**STUDY MATERIAL**
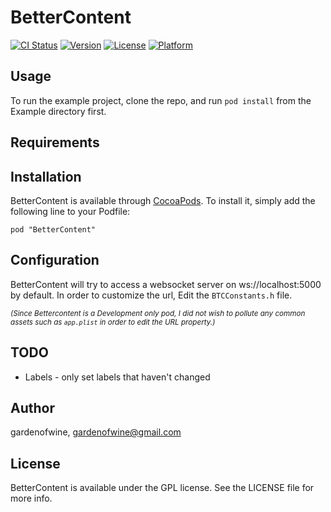 # BetterContent

[![CI Status](http://img.shields.io/travis/gardenofwine/BetterContent.svg?style=flat)](https://travis-ci.org/gardenofwine/BetterContent)
[![Version](https://img.shields.io/cocoapods/v/BetterContent.svg?style=flat)](http://cocoadocs.org/docsets/BetterContent)
[![License](https://img.shields.io/cocoapods/l/BetterContent.svg?style=flat)](http://cocoadocs.org/docsets/BetterContent)
[![Platform](https://img.shields.io/cocoapods/p/BetterContent.svg?style=flat)](http://cocoadocs.org/docsets/BetterContent)

## Usage

To run the example project, clone the repo, and run `pod install` from the Example directory first.

## Requirements

## Installation

BetterContent is available through [CocoaPods](http://cocoapods.org). To install
it, simply add the following line to your Podfile:

    pod "BetterContent"

## Configuration

BetterContent will try to access a websocket server on ws://localhost:5000 by default. In order to customize the url, Edit the `BTCConstants.h` file.

<sub>_(Since Bettercontent is a Development only pod, I did not wish to pollute any common assets such as `app.plist` in order to edit the URL property.)_</sub>

## TODO

 - Labels - only set labels that haven't changed

## Author

gardenofwine, gardenofwine@gmail.com

## License

BetterContent is available under the GPL license. See the LICENSE file for more info.
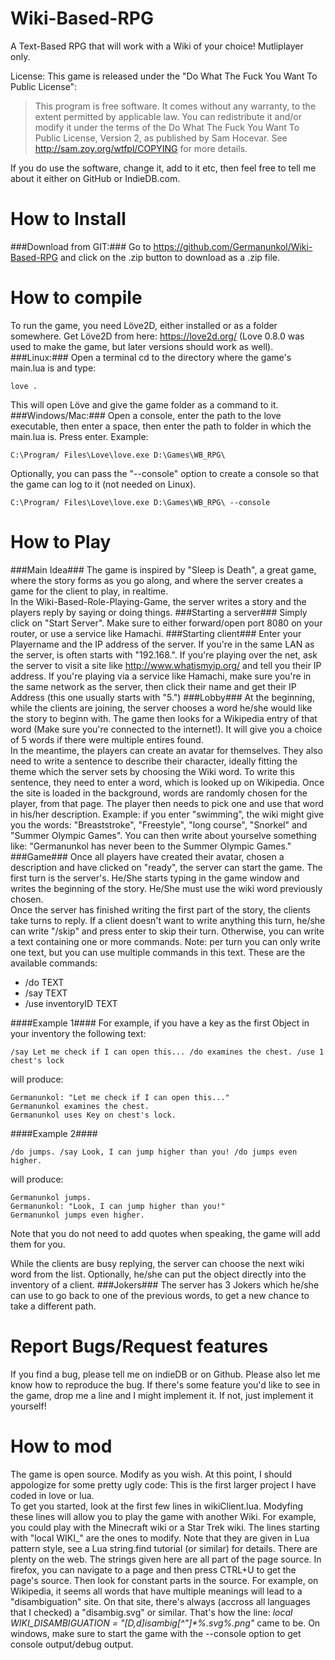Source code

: Wiki-Based-RPG
==============

A Text-Based RPG that will work with a Wiki of your choice! Mutliplayer only.

License:
This game is released under the "Do What The Fuck You Want To Public License":  

> This program is free software. It comes without any warranty, to
the extent permitted by applicable law. You can redistribute it
and/or modify it under the terms of the Do What The Fuck You Want
To Public License, Version 2, as published by Sam Hocevar. See
http://sam.zoy.org/wtfpl/COPYING for more details.

If you do use the software, change it, add to it etc, then feel free to tell me about it either on GitHub or IndieDB.com.


How to Install
================
###Download from GIT:###
Go to https://github.com/Germanunkol/Wiki-Based-RPG and click on the .zip button to download as a .zip file.

How to compile
================
To run the game, you need L&ouml;ve2D, either installed or as a folder somewhere.
Get L&ouml;ve2D from here: https://love2d.org/ (Love 0.8.0 was used to make the game, but later versions should work as well).
###Linux:###
Open a terminal cd to the directory where the game's main.lua is and type:

	love .

This will open L&ouml;ve and give the game folder as a command to it.
###Windows/Mac:###
Open a console, enter the path to the love executable, then enter a space, then enter the path to folder in which the main.lua is. Press enter. Example:

	C:\Program/ Files\Love\love.exe D:\Games\WB_RPG\

Optionally, you can pass the "--console" option to create a console so that the game can log to it (not needed on Linux).

	C:\Program/ Files\Love\love.exe D:\Games\WB_RPG\ --console

How to Play
================

###Main Idea###
The game is inspired by "Sleep is Death", a great game, where the story forms as you go along, and where the server creates a game for the client to play, in realtime.  
In the Wiki-Based-Role-Playing-Game, the server writes a story and the players reply by saying or doing things.
###Starting a server###
Simply click on "Start Server". Make sure to either forward/open port 8080 on your router, or use a service like Hamachi.
###Starting client###
Enter your Playername and the IP address of the server. If you're in the same LAN as the server, is often starts with "192.168.". If you're playing over the net, ask the server to visit a site like http://www.whatismyip.org/ and tell you their IP address. If you're playing via a service like Hamachi, make sure you're in the same network as the server, then click their name and get their IP Address (this one usually starts with "5.")
###Lobby###
At the beginning, while the clients are joining, the server chooses a word he/she would like the story to beginn with. The game then looks for a Wikipedia entry of that word (Make sure you're connected to the internet!). It will give you a choice of 5 words if there were multiple entires found.  
In the meantime, the players can create an avatar for themselves. They also need to write a sentence to describe their character, ideally fitting the theme which the server sets by choosing the Wiki word. To write this sentence, they need to enter a word, which is looked up on Wikipedia. Once the site is loaded in the background, words are randomly chosen for the player, from that page. The player then needs to pick one and use that word in his/her description. Example: if you enter "swimming", the wiki might give you the words: "Breaststroke", "Freestyle", "long course", "Snorkel" and "Summer Olympic Games". You can then write about yourselve something like: "Germanunkol has never been to the Summer Olympic Games."
###Game###
Once all players have created their avatar, chosen a description and have clicked on "ready", the server can start the game. The first turn is the server's. He/She starts typing in the game window and writes the beginning of the story. He/She must use the wiki word previously chosen.  
Once the server has finished writing the first part of the story, the clients take turns to reply. If a client doesn't want to write anything this turn, he/she can write "/skip" and press enter to skip their  turn. Otherwise, you can write a text containing one or more commands. Note: per turn you can only write one text, but you can use multiple commands in this text. These are the available commands:

- /do TEXT
- /say TEXT
- /use inventoryID TEXT

####Example 1####
For example, if you have a key as the first Object in your inventory the following text:

	/say Let me check if I can open this... /do examines the chest. /use 1 chest's lock
	
will produce:

	Germanunkol: "Let me check if I can open this..."
	Germanunkol examines the chest.
	Germanunkol uses Key on chest's lock.
	
####Example 2####

	/do jumps. /say Look, I can jump higher than you! /do jumps even higher.
	
will produce:

	Germanunkol jumps.
	Germanunkol: "Look, I can jump higher than you!"
	Germanunkol jumps even higher.
	
Note that you do not need to add quotes when speaking, the game will add them for you.

While the clients are busy replying, the server can choose the next wiki word from the list. Optionally, he/she can put the object directly into the inventory of a client.
###Jokers###
The server has 3 Jokers which he/she can use to go back to one of the previous words, to get a new chance to take a different path.

Report Bugs/Request features
================

If you find a bug, please tell me on indieDB or on Github. Please also let me know how to reproduce the bug.
If there's some feature you'd like to see in the game, drop me a line and I might implement it. If not, just implement it yourself!

How to mod
================

The game is open source. Modify as you wish. At this point, I should appologize for some pretty ugly code: This is the first larger project I have coded in love or lua.  
To get you started, look at the first few lines in wikiClient.lua. Modyfing these lines will allow you to play the game with another Wiki. For example, you could play with the Minecraft wiki or a Star Trek wiki.
The lines starting with "local WIKI\_" are the ones to modify. Note that they are given in Lua pattern style, see a Lua string.find tutorial (or similar) for details. There are plenty on the web. The strings given here are all part of the page source. In firefox, you can navigate to a page and then press CTRL+U to get the page's source. Then look for constant parts in the source. For example, on Wikipedia, it seems all words that have multiple meanings will lead to a "disambiguation" site. On that site, there's always (accross all languages that I checked) a "disambig.svg" or similar. That's how the line:
_local WIKI_DISAMBIGUATION = "\[D,d\]isambig\[^\"\]*%.svg%.png"_ came to be.
On windows, make sure to start the game with the --console option to get console output/debug output.
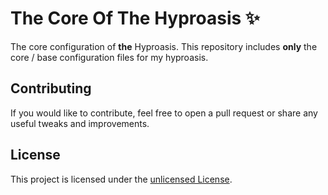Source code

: # The Core Of The Hyproasis ✨

The core configuration of **the** Hyproasis. This repository includes
**only** the core / base configuration files for my hyproasis.

## Contributing

If you would like to contribute, feel free to open a pull request or share
any useful tweaks and improvements.

## License

This project is licensed under the [unlicensed License](LICENSE).
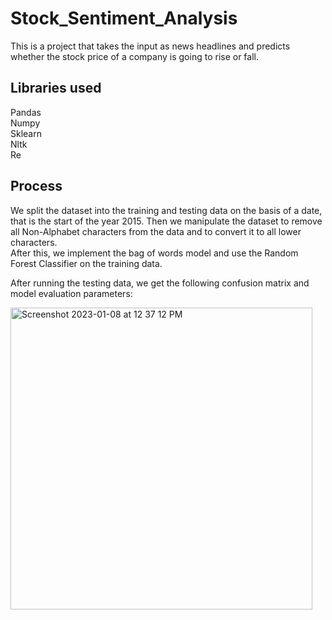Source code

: # Stock_Sentiment_Analysis

This is a project that takes the input as news headlines and predicts whether the stock price of a company is going to rise or fall.    
##  Libraries used  
Pandas    
Numpy   
Sklearn   
Nltk    
Re    
##    Process   
We split the dataset into the training and testing data on the basis of a date, that is the start of the year 2015. Then we manipulate the dataset to remove all Non-Alphabet characters from the data and to convert it to all lower characters.    
After this, we implement the bag of words model and use the Random Forest Classifier on the training data.    

After running the testing data, we get the following confusion matrix and model evaluation parameters:    

<img width="483" alt="Screenshot 2023-01-08 at 12 37 12 PM" src="https://user-images.githubusercontent.com/72307339/211184651-54635230-aa25-4dae-b720-0af7ae1b99e8.png">
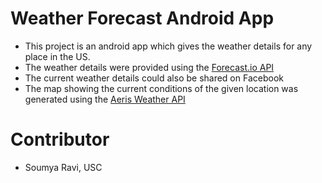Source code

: # Weather Forecast Android App

- This project is an android app which gives the weather details for any place in the US. 
- The weather details were provided using the [Forecast.io API](http://forecast.io/)
- The current weather details could also be shared on Facebook
- The map showing the current conditions of the given location was generated using the [Aeris Weather API](http://aerisweather.com/)

# Contributor

- Soumya Ravi, USC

**WORK ORDER**
Give again exactly the lines from the one that contains "2023-01-08 at 12" through the end of the material, both ends included, omitting the pictures.

**EXERCISE ANSWER**
<img width="483" alt="Screenshot 2023-01-08 at 12 37 12 PM" src="https://user-images.githubusercontent.com/72307339/211184651-54635230-aa25-4dae-b720-0af7ae1b99e8.png">
Source code

: # Weather Forecast Android App

- This project is an android app which gives the weather details for any place in the US. 
- The weather details were provided using the [Forecast.io API](http://forecast.io/)
- The current weather details could also be shared on Facebook
- The map showing the current conditions of the given location was generated using the [Aeris Weather API](http://aerisweather.com/)

# Contributor

- Soumya Ravi, USC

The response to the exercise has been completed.